Los funerales de caciques o autoridades indígenas presentaban variantes respecto al rito que se acaba de describir. La historiadora G. Ramos (2005) examinó más de 500 testamentos otorgados por curacas con rango y prestigio social en Lima y Cuzco entre 1560 y 1670, determinando que se les era permitido ser enterrados con sus pertenencias más queridas –no necesariamente las más valiosas–, acción que coincide con lo relatado por los cronistas Cieza de León, Juan de Betanzos, Garcilaso de la Vega y el agustino Ramos Gavilán (Prado Pastor, 1988). Los Concilios Limenses impulsados por Toribio de Mogrovejo, más tarde elevado a los altares por su santidad, definieron las reglas para los entierros; estos dispositivos también rigieron en Panamá que, en esa época, estaba eclesiásticamente ligado al Virreinato peruano.

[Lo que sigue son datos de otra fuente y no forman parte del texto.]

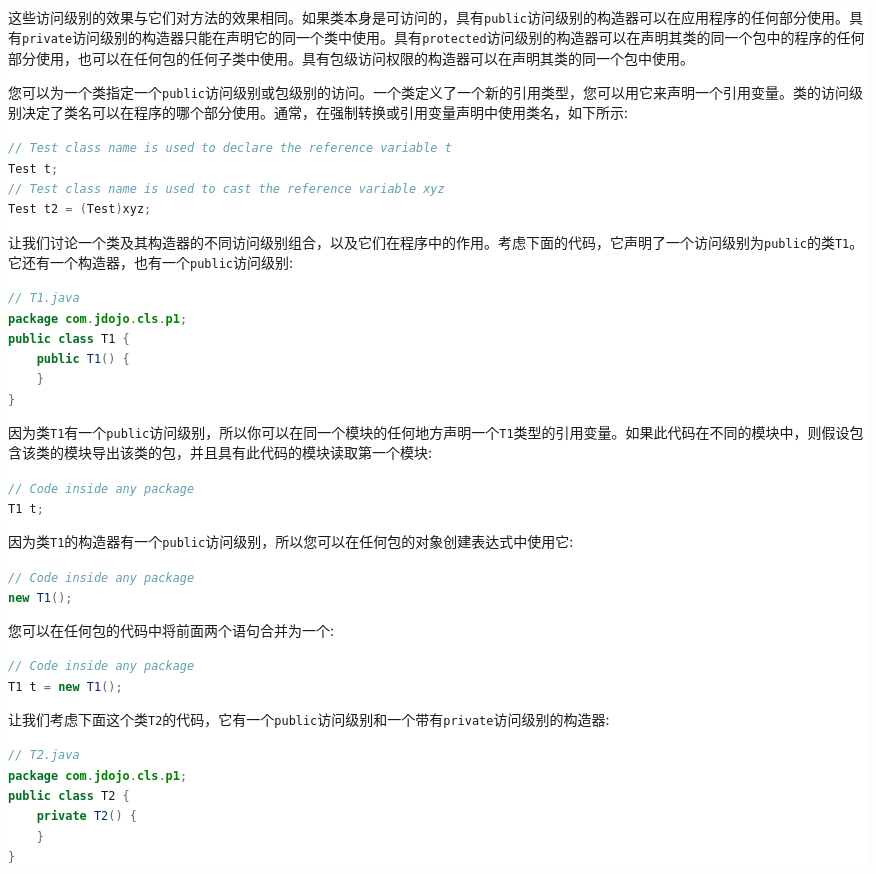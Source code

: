 这些访问级别的效果与它们对方法的效果相同。如果类本身是可访问的，具有`public`访问级别的构造器可以在应用程序的任何部分使用。具有`private`访问级别的构造器只能在声明它的同一个类中使用。具有`protected`访问级别的构造器可以在声明其类的同一个包中的程序的任何部分使用，也可以在任何包的任何子类中使用。具有包级访问权限的构造器可以在声明其类的同一个包中使用。

您可以为一个类指定一个`public`访问级别或包级别的访问。一个类定义了一个新的引用类型，您可以用它来声明一个引用变量。类的访问级别决定了类名可以在程序的哪个部分使用。通常，在强制转换或引用变量声明中使用类名，如下所示:

```java
// Test class name is used to declare the reference variable t
Test t;
// Test class name is used to cast the reference variable xyz
Test t2 = (Test)xyz;

```

让我们讨论一个类及其构造器的不同访问级别组合，以及它们在程序中的作用。考虑下面的代码，它声明了一个访问级别为`public`的类`T1`。它还有一个构造器，也有一个`public`访问级别:

```java
// T1.java
package com.jdojo.cls.p1;
public class T1 {
    public T1() {
    }
}

```

因为类`T1`有一个`public`访问级别，所以你可以在同一个模块的任何地方声明一个`T1`类型的引用变量。如果此代码在不同的模块中，则假设包含该类的模块导出该类的包，并且具有此代码的模块读取第一个模块:

```java
// Code inside any package
T1 t;

```

因为类`T1`的构造器有一个`public`访问级别，所以您可以在任何包的对象创建表达式中使用它:

```java
// Code inside any package
new T1();

```

您可以在任何包的代码中将前面两个语句合并为一个:

```java
// Code inside any package
T1 t = new T1();

```

让我们考虑下面这个类`T2`的代码，它有一个`public`访问级别和一个带有`private`访问级别的构造器:

```java
// T2.java
package com.jdojo.cls.p1;
public class T2 {
    private T2() {
    }
}

```
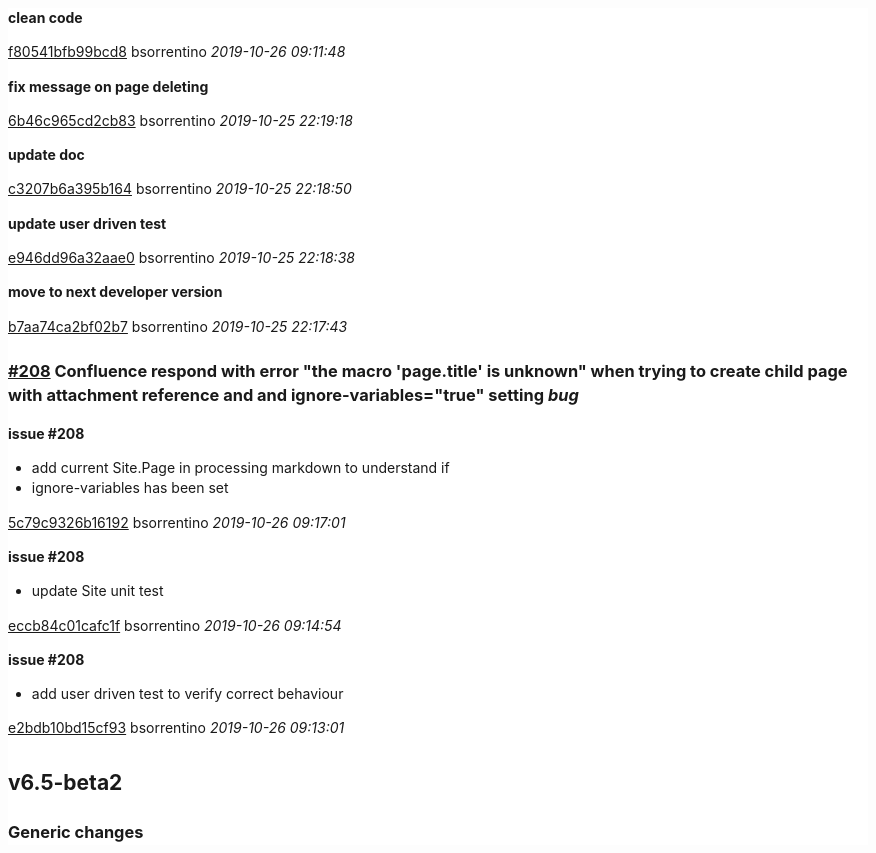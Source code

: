 **clean code**


[f80541bfb99bcd8](https://github.com/bsorrentino/maven-confluence-plugin/commit/f80541bfb99bcd8) bsorrentino *2019-10-26 09:11:48*

**fix message on page deleting**


[6b46c965cd2cb83](https://github.com/bsorrentino/maven-confluence-plugin/commit/6b46c965cd2cb83) bsorrentino *2019-10-25 22:19:18*

**update doc**


[c3207b6a395b164](https://github.com/bsorrentino/maven-confluence-plugin/commit/c3207b6a395b164) bsorrentino *2019-10-25 22:18:50*

**update user driven test**


[e946dd96a32aae0](https://github.com/bsorrentino/maven-confluence-plugin/commit/e946dd96a32aae0) bsorrentino *2019-10-25 22:18:38*

**move to next developer version**


[b7aa74ca2bf02b7](https://github.com/bsorrentino/maven-confluence-plugin/commit/b7aa74ca2bf02b7) bsorrentino *2019-10-25 22:17:43*


###  [#208](https://github.com/bsorrentino/maven-confluence-plugin/issues/208) Confluence respond with error &quot;the macro &#39;page.title&#39; is unknown&quot; when trying to create child page with attachment reference and and ignore-variables=&quot;true&quot; setting    *bug*  

**issue #208**

 * add current Site.Page in processing markdown to understand if
 * ignore-variables has been set

[5c79c9326b16192](https://github.com/bsorrentino/maven-confluence-plugin/commit/5c79c9326b16192) bsorrentino *2019-10-26 09:17:01*

**issue #208**

 * update Site unit test

[eccb84c01cafc1f](https://github.com/bsorrentino/maven-confluence-plugin/commit/eccb84c01cafc1f) bsorrentino *2019-10-26 09:14:54*

**issue #208**

 * add user driven test to verify correct behaviour

[e2bdb10bd15cf93](https://github.com/bsorrentino/maven-confluence-plugin/commit/e2bdb10bd15cf93) bsorrentino *2019-10-26 09:13:01*


## v6.5-beta2
### Generic changes
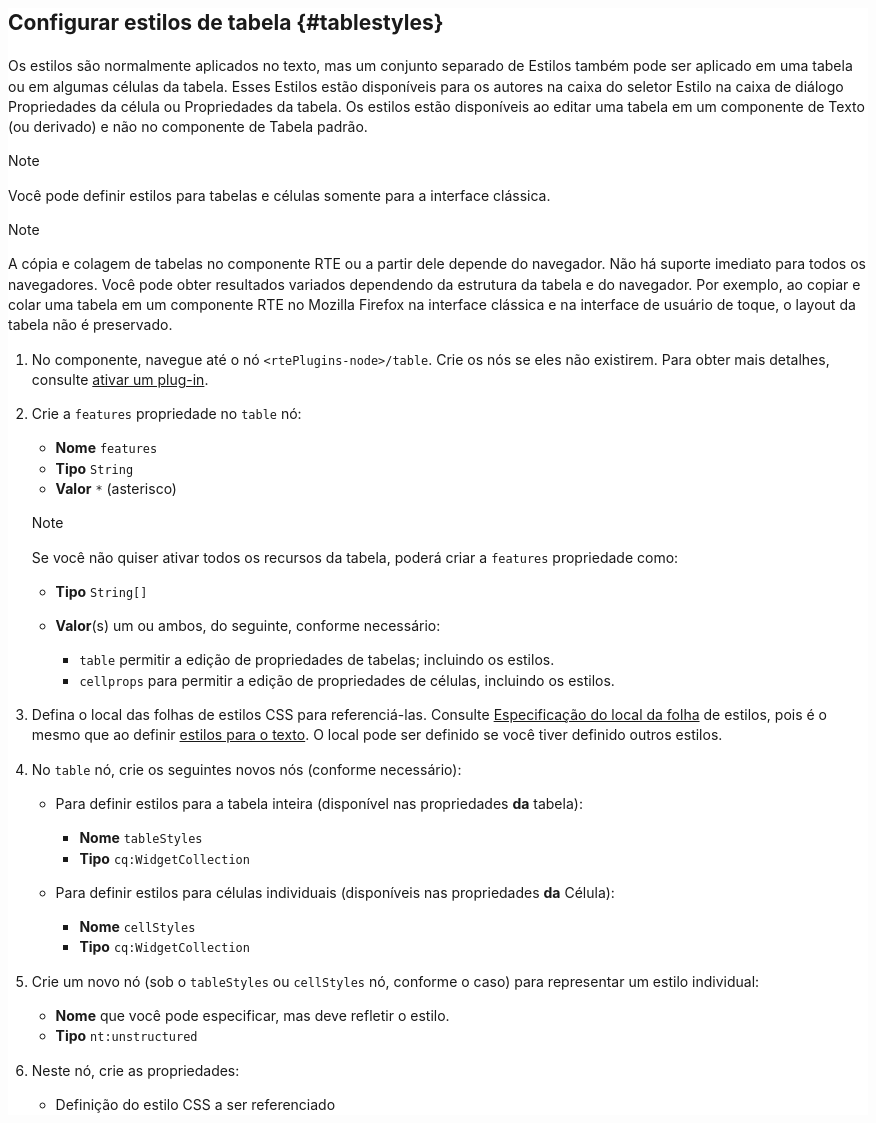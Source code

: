 ## Configurar estilos de tabela {#tablestyles}

Os estilos são normalmente aplicados no texto, mas um conjunto separado de Estilos também pode ser aplicado em uma tabela ou em algumas células da tabela. Esses Estilos estão disponíveis para os autores na caixa do seletor Estilo na caixa de diálogo Propriedades da célula ou Propriedades da tabela. Os estilos estão disponíveis ao editar uma tabela em um componente de Texto (ou derivado) e não no componente de Tabela padrão.

>[!NOTE]
Você pode definir estilos para tabelas e células somente para a interface clássica.

>[!NOTE]
A cópia e colagem de tabelas no componente RTE ou a partir dele depende do navegador. Não há suporte imediato para todos os navegadores. Você pode obter resultados variados dependendo da estrutura da tabela e do navegador. Por exemplo, ao copiar e colar uma tabela em um componente RTE no Mozilla Firefox na interface clássica e na interface de usuário de toque, o layout da tabela não é preservado.

1. No componente, navegue até o nó `<rtePlugins-node>/table`. Crie os nós se eles não existirem. Para obter mais detalhes, consulte [ativar um plug-in](#activateplugin).
1. Crie a `features` propriedade no `table` nó:

   * **Nome** `features`
   * **Tipo** `String`
   * **Valor** `*` (asterisco)
   >[!NOTE]
   Se você não quiser ativar todos os recursos da tabela, poderá criar a `features` propriedade como:
   * **Tipo** `String[]`

   * **Valor**(s) um ou ambos, do seguinte, conforme necessário:
      * `table` permitir a edição de propriedades de tabelas; incluindo os estilos.
      * `cellprops` para permitir a edição de propriedades de células, incluindo os estilos.


1. Defina o local das folhas de estilos CSS para referenciá-las. Consulte [Especificação do local da folha](#locationofstylesheet) de estilos, pois é o mesmo que ao definir [estilos para o texto](#textstyles). O local pode ser definido se você tiver definido outros estilos.
1. No `table` nó, crie os seguintes novos nós (conforme necessário):

   * Para definir estilos para a tabela inteira (disponível nas propriedades **da** tabela):

      * **Nome** `tableStyles`
      * **Tipo** `cq:WidgetCollection`
   * Para definir estilos para células individuais (disponíveis nas propriedades **da** Célula):

      * **Nome** `cellStyles`
      * **Tipo** `cq:WidgetCollection`


1. Crie um novo nó (sob o `tableStyles` ou `cellStyles` nó, conforme o caso) para representar um estilo individual:

   * **Nome** que você pode especificar, mas deve refletir o estilo.
   * **Tipo** `nt:unstructured`

1. Neste nó, crie as propriedades:

   * Definição do estilo CSS a ser referenciado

Las medidas adoptadas para los funerales de estas autoridades indígenas y de personajes de las élites nativas permitieron manifestaciones en donde reivindicaban su autoridad y poder local a pesar de la sumisión al orden que les imponía la Corona. Respecto al amortajamiento del cadáver con el hábito de san Francisco en el siglo XVII se produce un cambio hacia el hábito de santo Domingo en el siglo XVIII y, cuando no se recurría al hábito de alguna orden religiosa, se utilizaba una mortaja de tela llana, de preferencia blanca o crema (Ramos, 2005). En lo que no tuvieron éxito las diócesis indígenas y sus predicadores fue en la tarea de disuadir a los deudos y allegados del difunto de no ofrecer una generosa comida –con cantos y música– al día siguiente del entierro, por lo que hubo que tolerarse la incorporación de esta costumbre en las versiones locales del catolicismo andino virreinal. Muchos poblados de los Andes la practican hasta hoy. El historiador español Martínez Gil (1993), en su estudio sobre la muerte en España durante la época de los Austrias, indica que el banquete funerario también acontecía en Castilla, aunque no se pretende afirmar aquí que una costumbre deviene de la otra.
Investigadores como Lohman (1941), Barriga (1992) y Ramos (2014) consideran que el trato flexible dispensado a las autoridades indígenas al momento de sus funerales, particularmente en el sur del Perú, habla de la distinta calidad e importancia de las alianzas forjadas entre las élites española y aborígenes en sus respectivas regiones, expresiones de un sincretismo que tuvo manifestaciones diferentes en México o Panamá. Ante la sombra de la muerte, el boato virreinal se impuso al momento del último adiós.